**Work item:** The lines to extract begin at the one containing "auf einigen Kanalen" and run to the end of the listing; set them down exactly and alone.

+++ Given data

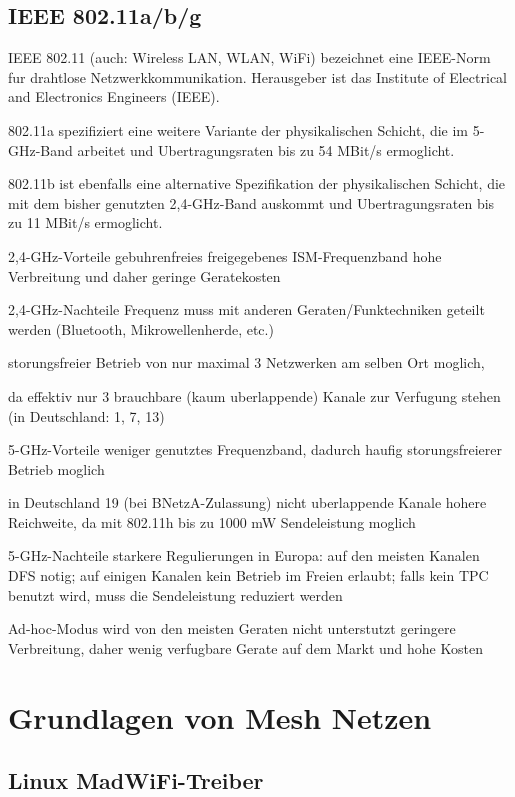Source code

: \subsection{IEEE 802.11a/b/g}

IEEE 802.11 (auch: Wireless LAN, WLAN, WiFi) bezeichnet eine IEEE-Norm
fur drahtlose Netzwerkkommunikation. Herausgeber ist das Institute of
Electrical and Electronics Engineers (IEEE).

802.11a spezifiziert eine weitere Variante der physikalischen Schicht,
die im 5-GHz-Band arbeitet und Ubertragungsraten bis zu 54 MBit/s
ermoglicht. 


802.11b ist ebenfalls eine alternative Spezifikation der physikalischen
Schicht, die mit dem bisher genutzten 2,4-GHz-Band auskommt und
Ubertragungsraten bis zu 11 MBit/s ermoglicht. 


2,4-GHz-Vorteile 
gebuhrenfreies freigegebenes ISM-Frequenzband 
hohe Verbreitung und daher geringe Geratekosten 

2,4-GHz-Nachteile 
Frequenz muss mit anderen Geraten/Funktechniken geteilt werden (Bluetooth,
Mikrowellenherde, etc.) 

storungsfreier Betrieb von nur maximal 3 Netzwerken am selben Ort moglich, 

da effektiv nur 3 brauchbare (kaum uberlappende) Kanale zur Verfugung
stehen (in Deutschland: 1, 7, 13) 


5-GHz-Vorteile 
weniger genutztes Frequenzband, dadurch haufig storungsfreierer Betrieb
moglich 


in Deutschland 19 (bei BNetzA-Zulassung) nicht uberlappende Kanale 
hohere Reichweite, da mit 802.11h bis zu 1000 mW Sendeleistung moglich 

5-GHz-Nachteile 
starkere Regulierungen in Europa: auf den meisten Kanalen DFS notig; 
auf einigen Kanalen kein Betrieb im Freien erlaubt; falls kein TPC
benutzt wird, muss die Sendeleistung reduziert werden 

Ad-hoc-Modus wird von den meisten Geraten nicht unterstutzt 
geringere Verbreitung, daher wenig verfugbare Gerate auf dem Markt und
hohe Kosten 


\section{Grundlagen von Mesh Netzen}

\subsection{Linux MadWiFi-Treiber}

++++++

**Answer for this exercise:**
auf einigen Kanalen kein Betrieb im Freien erlaubt; falls kein TPC
benutzt wird, muss die Sendeleistung reduziert werden 

Ad-hoc-Modus wird von den meisten Geraten nicht unterstutzt 
geringere Verbreitung, daher wenig verfugbare Gerate auf dem Markt und
hohe Kosten 


\section{Grundlagen von Mesh Netzen}

\subsection{Linux MadWiFi-Treiber}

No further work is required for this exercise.